Ceres is the largest dwarf planet in the inner solar system, and new findings from the Dawn spacecraft reveal this body is covered in salty oceans.

Data from the Dawn spacecraft, the first robotic explorer to orbit a dwarf planet, revealed this icy body was surprisingly active, housing an ocean far deeper than any found on Earth.

Bright regions of the Occator Crater on Ceres are the result of deep deposits of salty water, a new study finds. Image credit: NASA/JPL-Caltech/UCLA/MPS/DLR/IDA

Are you Ceresius?

First seen on January 1, 1801, Ceres was tracked for 41 days by an Italian monk named Giuseppe Piazzi, before he fell ill. Just at this time, Ceres moved into the halo of the Sun, leaving other astronomers without the ability to confirm the discovery.

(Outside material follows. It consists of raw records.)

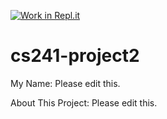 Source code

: [![Work in Repl.it](https://classroom.github.com/assets/work-in-replit-14baed9a392b3a25080506f3b7b6d57f295ec2978f6f33ec97e36a161684cbe9.svg)](https://classroom.github.com/online_ide?assignment_repo_id=274871&assignment_repo_type=GroupAssignmentRepo)
# cs241-project2

My Name: Please edit this.

About This Project: Please edit this.
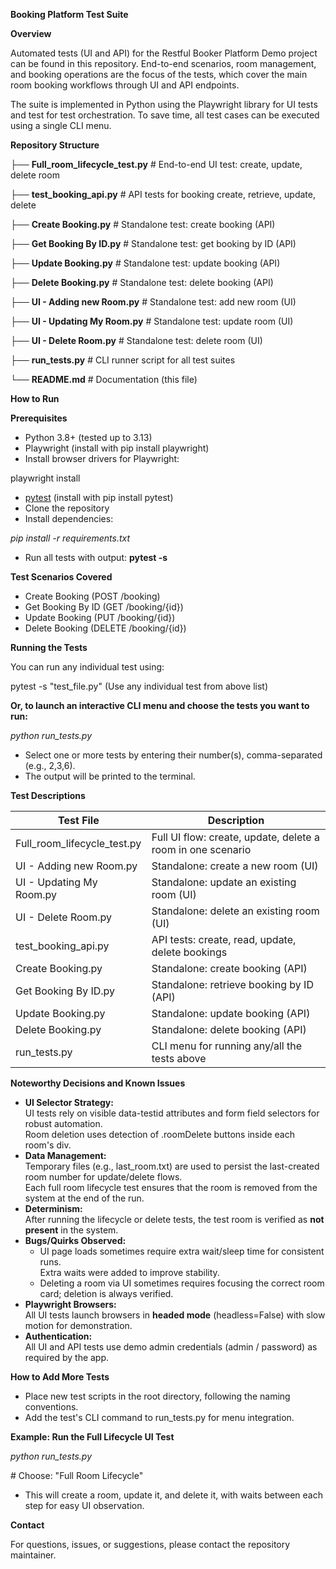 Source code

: **Booking Platform Test Suite**

**Overview**

Automated tests (UI and API) for the Restful Booker Platform Demo project can be found in this repository. End-to-end scenarios, room management, and booking operations are the focus of the tests, which cover the main room booking workflows through UI and API endpoints.

The suite is implemented in Python using the Playwright library for UI tests and test for test orchestration. To save time, all test cases can be executed using a single CLI menu.

**Repository Structure**

├── **Full_room_lifecycle_test.py** # End-to-end UI test: create, update, delete room

├── **test_booking_api.py** # API tests for booking create, retrieve, update, delete

├── **Create Booking.py** # Standalone test: create booking (API)

├── **Get Booking By ID.py** # Standalone test: get booking by ID (API)

├── **Update Booking.py** # Standalone test: update booking (API)

├── **Delete Booking.py** # Standalone test: delete booking (API)

├── **UI - Adding new Room.py** # Standalone test: add new room (UI)

├── **UI - Updating My Room.py** # Standalone test: update room (UI)

├── **UI - Delete Room.py** # Standalone test: delete room (UI)

├── **run_tests.py** # CLI runner script for all test suites

└── **README.md** # Documentation (this file)

**How to Run**

**Prerequisites**

- Python 3.8+ (tested up to 3.13)
- Playwright (install with pip install playwright)
- Install browser drivers for Playwright:

playwright install

- [pytest](https://pytest.org/) (install with pip install pytest)
- Clone the repository
- Install dependencies:

_pip install -r requirements.txt_

- Run all tests with output: **pytest -s**

**Test Scenarios Covered**

- Create Booking (POST /booking)
- Get Booking By ID (GET /booking/{id})
- Update Booking (PUT /booking/{id})
- Delete Booking (DELETE /booking/{id})

**Running the Tests**

You can run any individual test using:

pytest -s "test_file.py" (Use any individual test from above list)

**Or, to launch an interactive CLI menu and choose the tests you want to run:**

_python run_tests.py_

- Select one or more tests by entering their number(s), comma-separated (e.g., 2,3,6).
- The output will be printed to the terminal.

**Test Descriptions**

| **Test File** | **Description** |
| --- | --- |
| Full_room_lifecycle_test.py | Full UI flow: create, update, delete a room in one scenario |
| UI - Adding new Room.py | Standalone: create a new room (UI) |
| UI - Updating My Room.py | Standalone: update an existing room (UI) |
| UI - Delete Room.py | Standalone: delete an existing room (UI) |
| test_booking_api.py | API tests: create, read, update, delete bookings |
| Create Booking.py | Standalone: create booking (API) |
| Get Booking By ID.py | Standalone: retrieve booking by ID (API) |
| Update Booking.py | Standalone: update booking (API) |
| Delete Booking.py | Standalone: delete booking (API) |
| run_tests.py | CLI menu for running any/all the tests above |

**Noteworthy Decisions and Known Issues**

- **UI Selector Strategy:**  
    UI tests rely on visible data-testid attributes and form field selectors for robust automation.  
    Room deletion uses detection of .roomDelete buttons inside each room's div.
- **Data Management:**  
    Temporary files (e.g., last_room.txt) are used to persist the last-created room number for update/delete flows.  
    Each full room lifecycle test ensures that the room is removed from the system at the end of the run.
- **Determinism:**  
    After running the lifecycle or delete tests, the test room is verified as **not present** in the system.
- **Bugs/Quirks Observed:**
  - UI page loads sometimes require extra wait/sleep time for consistent runs.  
        Extra waits were added to improve stability.
  - Deleting a room via UI sometimes requires focusing the correct room card; deletion is always verified.
- **Playwright Browsers:**  
    All UI tests launch browsers in **headed mode** (headless=False) with slow motion for demonstration.
- **Authentication:**  
    All UI and API tests use demo admin credentials (admin / password) as required by the app.

**How to Add More Tests**

- Place new test scripts in the root directory, following the naming conventions.
- Add the test's CLI command to run_tests.py for menu integration.

**Example: Run the Full Lifecycle UI Test**

_python run_tests.py_

\# Choose: "Full Room Lifecycle"

- This will create a room, update it, and delete it, with waits between each step for easy UI observation.

**Contact**

For questions, issues, or suggestions, please contact the repository maintainer. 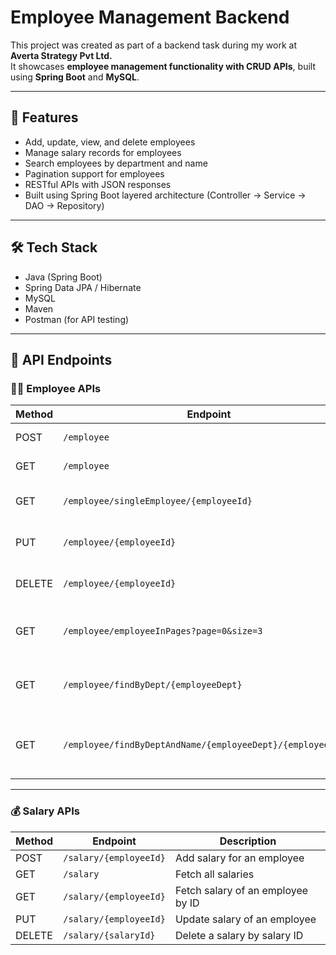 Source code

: # Employee Management Backend

This project was created as part of a backend task during my work at **Averta Strategy Pvt Ltd.**  
It showcases **employee management functionality with CRUD APIs**, built using **Spring Boot** and **MySQL**.

---

## 🚀 Features

- Add, update, view, and delete employees
- Manage salary records for employees
- Search employees by department and name
- Pagination support for employees
- RESTful APIs with JSON responses
- Built using Spring Boot layered architecture (Controller → Service → DAO → Repository)

---

## 🛠️ Tech Stack

- Java (Spring Boot)  
- Spring Data JPA / Hibernate  
- MySQL  
- Maven  
- Postman (for API testing)  

---

## 🔗 API Endpoints

### 👨‍💼 Employee APIs

| Method | Endpoint | Description |
|--------|----------|-------------|
| POST   | `/employee` | Add a new employee |
| GET    | `/employee` | Fetch all employees |
| GET    | `/employee/singleEmployee/{employeeId}` | Fetch one employee by ID |
| PUT    | `/employee/{employeeId}` | Update employee by ID |
| DELETE | `/employee/{employeeId}` | Delete employee by ID |
| GET    | `/employee/employeeInPages?page=0&size=3` | Fetch employees with pagination |
| GET    | `/employee/findByDept/{employeeDept}` | Fetch employees by department |
| GET    | `/employee/findByDeptAndName/{employeeDept}/{employeeName}` | Fetch employees by department and name |

---

### 💰 Salary APIs

| Method | Endpoint | Description |
|--------|----------|-------------|
| POST   | `/salary/{employeeId}` | Add salary for an employee |
| GET    | `/salary` | Fetch all salaries |
| GET    | `/salary/{employeeId}` | Fetch salary of an employee by ID |
| PUT    | `/salary/{employeeId}` | Update salary of an employee |
| DELETE | `/salary/{salaryId}` | Delete a salary by salary ID |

The famed astronomer Johannes Kepler had earlier predicted that a planet should orbit in between Mars and Jupiter. When first seen by Piazzi, Ceres was thought to be that predicted planet.

With less than six weeks of observations and Kepler’s equations, the mathematics of the early 19th Century was unable to accurately predict the position of the newly-discovered body, making finding that world once more exceptionally challenging.

Ceres was eventually re-discovered, but it was not long classified as a planet…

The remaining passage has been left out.